Dataset entries
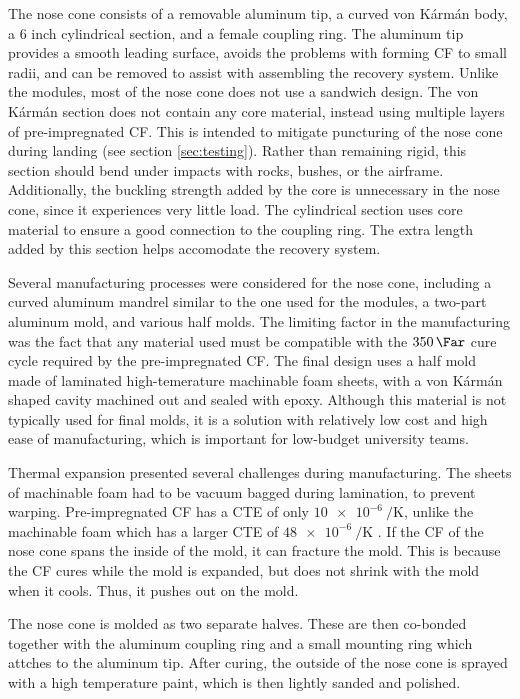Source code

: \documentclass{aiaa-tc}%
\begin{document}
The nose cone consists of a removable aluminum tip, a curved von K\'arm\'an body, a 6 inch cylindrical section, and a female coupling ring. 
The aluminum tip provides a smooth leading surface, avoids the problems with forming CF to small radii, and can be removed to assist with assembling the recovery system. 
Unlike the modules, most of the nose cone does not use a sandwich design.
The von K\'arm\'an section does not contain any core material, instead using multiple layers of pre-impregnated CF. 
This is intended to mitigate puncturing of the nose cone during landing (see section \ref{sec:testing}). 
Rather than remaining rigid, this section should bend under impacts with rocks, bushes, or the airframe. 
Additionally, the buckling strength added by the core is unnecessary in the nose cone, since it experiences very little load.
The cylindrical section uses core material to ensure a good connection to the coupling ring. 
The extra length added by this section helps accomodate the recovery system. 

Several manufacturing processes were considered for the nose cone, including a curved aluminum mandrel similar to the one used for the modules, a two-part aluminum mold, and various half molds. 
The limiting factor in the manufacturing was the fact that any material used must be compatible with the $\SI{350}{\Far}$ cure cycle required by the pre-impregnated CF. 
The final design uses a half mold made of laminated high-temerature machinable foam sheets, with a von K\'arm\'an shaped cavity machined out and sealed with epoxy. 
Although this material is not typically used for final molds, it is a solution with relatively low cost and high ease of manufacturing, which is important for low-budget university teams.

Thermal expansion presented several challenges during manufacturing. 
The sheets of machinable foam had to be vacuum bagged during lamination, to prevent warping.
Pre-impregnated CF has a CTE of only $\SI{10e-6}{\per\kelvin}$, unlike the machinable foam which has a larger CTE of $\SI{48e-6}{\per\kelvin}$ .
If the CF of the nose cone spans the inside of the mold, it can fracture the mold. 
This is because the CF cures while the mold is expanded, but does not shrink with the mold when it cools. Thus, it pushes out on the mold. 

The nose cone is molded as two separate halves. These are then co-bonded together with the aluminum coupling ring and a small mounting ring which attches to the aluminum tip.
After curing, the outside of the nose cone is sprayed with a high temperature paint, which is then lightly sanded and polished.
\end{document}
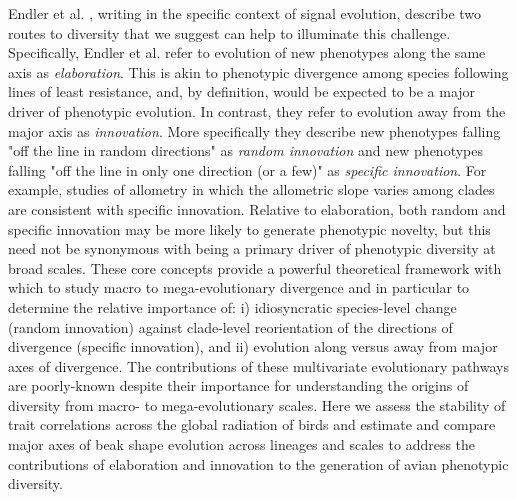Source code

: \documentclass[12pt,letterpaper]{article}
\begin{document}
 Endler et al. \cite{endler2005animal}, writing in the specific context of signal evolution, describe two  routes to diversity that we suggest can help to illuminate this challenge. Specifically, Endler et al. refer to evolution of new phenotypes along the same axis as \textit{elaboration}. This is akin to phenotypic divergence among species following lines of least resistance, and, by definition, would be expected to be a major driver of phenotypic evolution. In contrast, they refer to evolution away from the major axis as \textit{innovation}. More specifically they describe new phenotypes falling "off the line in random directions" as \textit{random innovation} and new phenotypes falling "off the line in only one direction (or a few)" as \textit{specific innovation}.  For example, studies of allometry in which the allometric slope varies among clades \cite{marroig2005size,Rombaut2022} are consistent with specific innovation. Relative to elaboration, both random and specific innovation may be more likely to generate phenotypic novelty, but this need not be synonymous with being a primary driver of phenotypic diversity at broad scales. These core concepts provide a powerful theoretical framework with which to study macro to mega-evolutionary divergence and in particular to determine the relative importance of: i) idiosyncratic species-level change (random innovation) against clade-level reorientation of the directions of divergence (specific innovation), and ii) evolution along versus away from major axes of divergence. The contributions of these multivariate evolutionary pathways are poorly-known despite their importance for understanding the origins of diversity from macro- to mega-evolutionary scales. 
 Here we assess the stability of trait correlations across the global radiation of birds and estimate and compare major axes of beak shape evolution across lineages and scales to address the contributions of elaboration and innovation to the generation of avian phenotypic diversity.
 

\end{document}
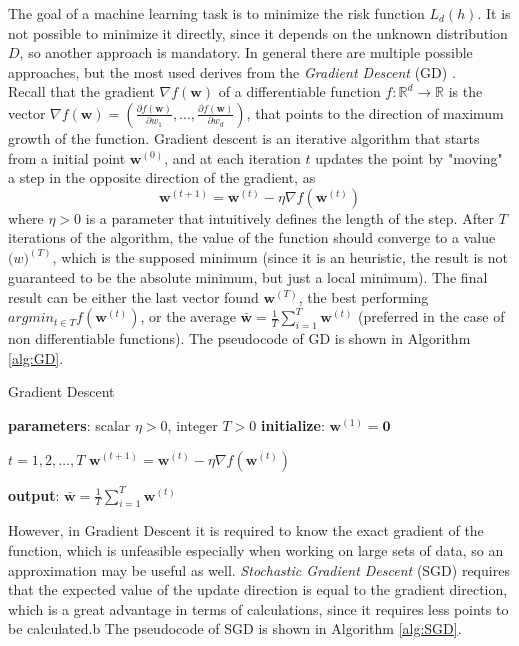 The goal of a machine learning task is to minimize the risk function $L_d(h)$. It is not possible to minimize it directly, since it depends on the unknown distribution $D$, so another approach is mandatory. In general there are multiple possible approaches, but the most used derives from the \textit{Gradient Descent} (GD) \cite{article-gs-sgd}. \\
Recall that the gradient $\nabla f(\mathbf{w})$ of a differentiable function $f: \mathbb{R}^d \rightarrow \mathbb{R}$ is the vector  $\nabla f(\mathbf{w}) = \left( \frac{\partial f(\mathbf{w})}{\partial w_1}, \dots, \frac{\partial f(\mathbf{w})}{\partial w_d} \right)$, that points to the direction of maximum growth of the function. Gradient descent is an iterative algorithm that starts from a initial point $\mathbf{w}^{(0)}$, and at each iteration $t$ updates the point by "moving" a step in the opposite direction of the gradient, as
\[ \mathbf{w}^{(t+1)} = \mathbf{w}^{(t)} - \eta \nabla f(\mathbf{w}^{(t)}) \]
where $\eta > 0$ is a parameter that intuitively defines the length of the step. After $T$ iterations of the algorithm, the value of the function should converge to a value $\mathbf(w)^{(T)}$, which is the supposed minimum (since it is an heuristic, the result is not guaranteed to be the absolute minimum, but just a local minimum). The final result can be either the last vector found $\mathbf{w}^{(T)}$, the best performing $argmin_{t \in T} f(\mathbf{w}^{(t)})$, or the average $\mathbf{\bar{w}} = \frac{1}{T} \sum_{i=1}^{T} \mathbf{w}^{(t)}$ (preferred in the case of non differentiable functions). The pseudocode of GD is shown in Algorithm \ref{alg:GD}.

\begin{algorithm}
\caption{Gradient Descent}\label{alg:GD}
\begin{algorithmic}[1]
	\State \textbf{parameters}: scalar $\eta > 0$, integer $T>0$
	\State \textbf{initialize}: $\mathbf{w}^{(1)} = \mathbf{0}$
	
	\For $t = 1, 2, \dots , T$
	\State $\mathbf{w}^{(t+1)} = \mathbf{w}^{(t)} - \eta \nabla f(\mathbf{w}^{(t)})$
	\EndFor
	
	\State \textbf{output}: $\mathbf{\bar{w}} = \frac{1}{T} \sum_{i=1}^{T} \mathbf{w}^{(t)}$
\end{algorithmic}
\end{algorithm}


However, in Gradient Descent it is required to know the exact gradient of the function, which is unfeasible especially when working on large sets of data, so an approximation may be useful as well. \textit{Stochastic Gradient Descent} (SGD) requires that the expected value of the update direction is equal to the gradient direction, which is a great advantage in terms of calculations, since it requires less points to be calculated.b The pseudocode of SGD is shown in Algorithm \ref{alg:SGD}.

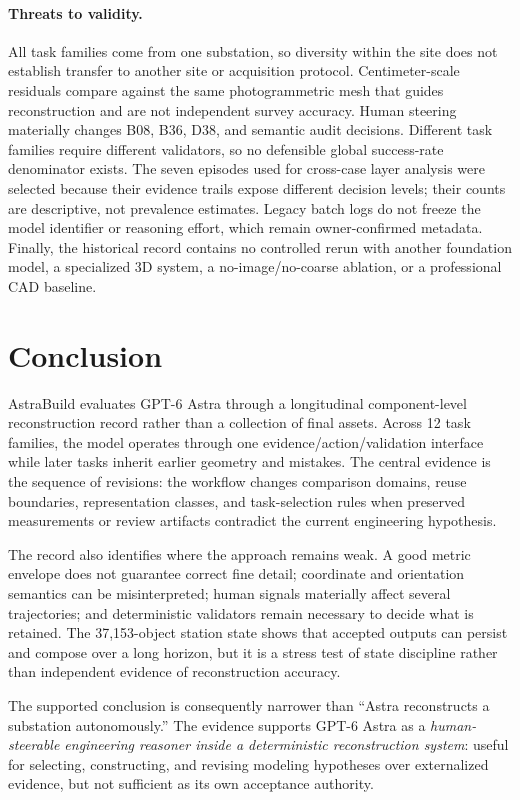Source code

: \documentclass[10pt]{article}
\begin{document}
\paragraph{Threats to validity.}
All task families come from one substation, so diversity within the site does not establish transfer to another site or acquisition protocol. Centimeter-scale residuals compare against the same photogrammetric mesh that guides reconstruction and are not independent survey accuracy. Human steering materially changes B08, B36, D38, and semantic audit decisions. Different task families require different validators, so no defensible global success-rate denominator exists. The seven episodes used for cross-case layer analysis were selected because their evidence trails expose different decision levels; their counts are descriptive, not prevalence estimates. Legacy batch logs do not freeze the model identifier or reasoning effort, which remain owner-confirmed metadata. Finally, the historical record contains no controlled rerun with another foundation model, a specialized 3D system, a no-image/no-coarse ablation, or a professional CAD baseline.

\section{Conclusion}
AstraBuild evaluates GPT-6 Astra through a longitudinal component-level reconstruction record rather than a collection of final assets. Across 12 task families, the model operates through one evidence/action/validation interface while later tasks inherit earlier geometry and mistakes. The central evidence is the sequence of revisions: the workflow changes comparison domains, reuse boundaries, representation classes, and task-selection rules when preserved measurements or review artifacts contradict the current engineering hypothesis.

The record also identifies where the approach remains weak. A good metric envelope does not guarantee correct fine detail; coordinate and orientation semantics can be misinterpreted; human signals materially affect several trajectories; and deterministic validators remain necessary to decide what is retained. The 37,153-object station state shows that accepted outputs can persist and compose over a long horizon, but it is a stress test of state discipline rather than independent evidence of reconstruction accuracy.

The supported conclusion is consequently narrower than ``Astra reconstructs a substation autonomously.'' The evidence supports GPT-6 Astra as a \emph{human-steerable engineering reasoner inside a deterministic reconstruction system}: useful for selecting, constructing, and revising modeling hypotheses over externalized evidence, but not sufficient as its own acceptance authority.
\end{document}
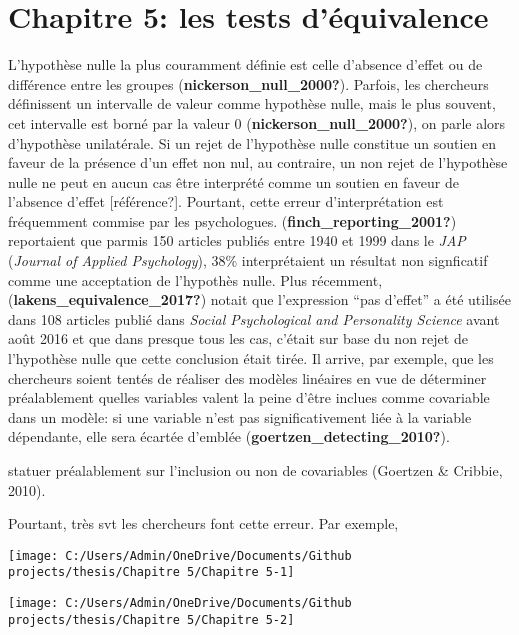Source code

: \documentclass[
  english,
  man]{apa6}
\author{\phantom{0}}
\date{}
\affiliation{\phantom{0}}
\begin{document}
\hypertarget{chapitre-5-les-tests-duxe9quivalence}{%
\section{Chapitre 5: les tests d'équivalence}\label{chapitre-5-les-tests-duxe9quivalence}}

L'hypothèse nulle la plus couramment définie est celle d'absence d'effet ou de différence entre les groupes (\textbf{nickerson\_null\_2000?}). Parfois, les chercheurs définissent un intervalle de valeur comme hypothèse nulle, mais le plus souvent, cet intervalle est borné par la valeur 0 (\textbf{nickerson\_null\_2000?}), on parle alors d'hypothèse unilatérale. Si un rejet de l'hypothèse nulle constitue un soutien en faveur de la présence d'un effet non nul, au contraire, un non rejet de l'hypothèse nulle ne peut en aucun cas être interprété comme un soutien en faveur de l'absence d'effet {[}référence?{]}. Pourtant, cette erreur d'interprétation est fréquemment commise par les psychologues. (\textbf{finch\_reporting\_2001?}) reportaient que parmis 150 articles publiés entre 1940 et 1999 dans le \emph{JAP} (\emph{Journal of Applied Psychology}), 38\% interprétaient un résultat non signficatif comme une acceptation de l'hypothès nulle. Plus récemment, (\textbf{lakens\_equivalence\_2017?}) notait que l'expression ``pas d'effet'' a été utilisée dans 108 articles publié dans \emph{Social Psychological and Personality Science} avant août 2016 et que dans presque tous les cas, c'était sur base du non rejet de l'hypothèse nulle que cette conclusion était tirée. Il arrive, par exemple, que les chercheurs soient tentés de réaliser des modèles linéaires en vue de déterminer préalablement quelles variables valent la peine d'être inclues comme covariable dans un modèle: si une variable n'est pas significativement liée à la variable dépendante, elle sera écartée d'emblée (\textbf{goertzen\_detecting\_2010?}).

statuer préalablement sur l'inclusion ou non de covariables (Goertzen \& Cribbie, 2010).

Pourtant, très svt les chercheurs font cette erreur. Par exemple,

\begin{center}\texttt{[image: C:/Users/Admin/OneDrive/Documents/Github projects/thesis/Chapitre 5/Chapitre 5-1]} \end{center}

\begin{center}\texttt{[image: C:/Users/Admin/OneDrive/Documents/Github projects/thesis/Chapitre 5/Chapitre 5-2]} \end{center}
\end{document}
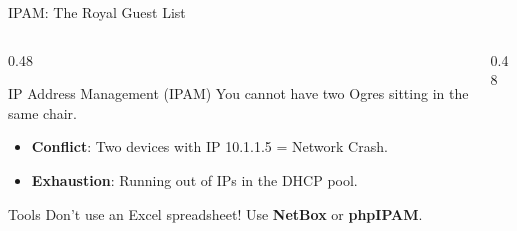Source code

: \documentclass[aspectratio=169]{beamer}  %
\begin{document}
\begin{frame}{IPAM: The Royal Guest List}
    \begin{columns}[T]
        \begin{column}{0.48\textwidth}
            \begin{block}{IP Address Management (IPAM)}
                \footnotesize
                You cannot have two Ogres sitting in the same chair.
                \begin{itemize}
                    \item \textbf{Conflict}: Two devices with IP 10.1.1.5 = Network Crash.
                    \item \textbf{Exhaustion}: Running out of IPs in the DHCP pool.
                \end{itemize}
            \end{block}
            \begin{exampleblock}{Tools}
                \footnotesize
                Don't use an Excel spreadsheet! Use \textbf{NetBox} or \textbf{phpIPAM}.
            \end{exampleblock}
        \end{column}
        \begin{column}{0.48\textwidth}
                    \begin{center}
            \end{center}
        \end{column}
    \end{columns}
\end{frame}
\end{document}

• [WORK TO BE COMPLETED] Your reply should consist solely of the lines above, from the opening line through the line with "This is intended", reproduced exactly and without pictures.

• [REPLY]
Source code

: \documentclass{aiaa-tc}%
\begin{document}
The nose cone consists of a removable aluminum tip, a curved von K\'arm\'an body, a 6 inch cylindrical section, and a female coupling ring. 
The aluminum tip provides a smooth leading surface, avoids the problems with forming CF to small radii, and can be removed to assist with assembling the recovery system. 
Unlike the modules, most of the nose cone does not use a sandwich design.
The von K\'arm\'an section does not contain any core material, instead using multiple layers of pre-impregnated CF. 
This is intended to mitigate puncturing of the nose cone during landing (see section \ref{sec:testing}). 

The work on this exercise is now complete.